Both schools are conveniently located to the tour drop off spot near St. Stephen‘s church.

How can you book your waltz lesson at Elmayer? Learn more at https://elmayer.at/en/dance-classes/waltz-at-elmayer/ and contact Elmayer at office@elmayer.at

More info about Rueff Dance School is at http://viennesewaltz.at/index.php?id=3&L=1 or www.tanzschulerueff.at and by email at office@tanzschulerueff.at

Note to self, suggest to AmaWaterways that they add a Waltz lesson to the choice of excursions in Vienna!

The dancing fit in nicely with the active theme of the AmaWaterways River cruises. Rather than the sightseeing bus excursions many ocean cruise lines offer to transport passengers from a ship terminal to a city, our AmaStella ship was able to pull up along the river into the center of every town and we were able to disembark right into the heart of Budapest and all other ports including Bratislava, Weissenkirchen, Ybbs,  Linz,  Passau and Vilshofen, Germany (except Vienna.)  Indeed, active tours such as walking tours, fast walking tours, hiking tours and bike tours are the hallmark of the cruise line.

The captain did an outstanding job of docking all along the Danube – and parallel parking and double parking when called for.

More dancing in Munich!

When our cruise came to an end in Vilshofen, Germany, we hitched a ride on the bus taking other passengers to the Munich airport for their flight home and then made our own way from the airport by train to Central station in Munich and walked to our hotel. We knew we wouldn’t be ready to end our vacation after the 8-day river cruise so we had booked a hotel in Munich for a 4-night stay.

The official post-cruise Munich package offered by AmaWaterways was tempting and would have included a direct transfer from the ship to the hotel, the 5-star Bayerischer Hotel and more guided tours.

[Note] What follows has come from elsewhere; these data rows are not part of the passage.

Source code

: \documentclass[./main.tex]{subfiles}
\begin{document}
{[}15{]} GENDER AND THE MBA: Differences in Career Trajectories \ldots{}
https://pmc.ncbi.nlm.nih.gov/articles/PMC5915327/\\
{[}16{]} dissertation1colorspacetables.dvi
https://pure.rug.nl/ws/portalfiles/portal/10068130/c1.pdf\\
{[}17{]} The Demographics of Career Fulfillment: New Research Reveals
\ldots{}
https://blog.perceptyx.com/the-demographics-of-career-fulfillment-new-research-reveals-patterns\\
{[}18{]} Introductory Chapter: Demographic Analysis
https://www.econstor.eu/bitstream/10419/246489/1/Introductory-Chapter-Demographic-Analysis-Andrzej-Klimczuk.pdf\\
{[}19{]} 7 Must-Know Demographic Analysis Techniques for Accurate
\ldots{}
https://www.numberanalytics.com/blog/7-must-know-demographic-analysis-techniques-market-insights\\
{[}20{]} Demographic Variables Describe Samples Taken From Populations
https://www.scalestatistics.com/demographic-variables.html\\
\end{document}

But we opted to decompress on our own so we could relax in the city and then more dancing in Munich! In Munich we discovered that dancing could be had at a nearby school, in walking distance from our hotel, the Vintage Club - Swing-Tanzen in München. Schedule at www.worldofswing.com or contact info@worldofswing.com. The Munich swing calendar is at http://swinginmunich.de/en.

But our visit to Munich coincided with the Boogie-Bären dance camp (http://boogie-baeren.de/bb-dancecamp-en.html) so dances at the school were cancelled as everyone would be outside Munich in Landsberg am Lech.

No matter, we enjoyed evenings of live music listening to American standards at the piano bar in nearby Hotel Konigshof at Karlsplatz.

And by then we were too deep into our other obsession, trying every one of Munich’s six official beers so we focused on accomplishing that.

For us, perhaps our next goal will be to dance a flamenco on the river that runs thru Spain!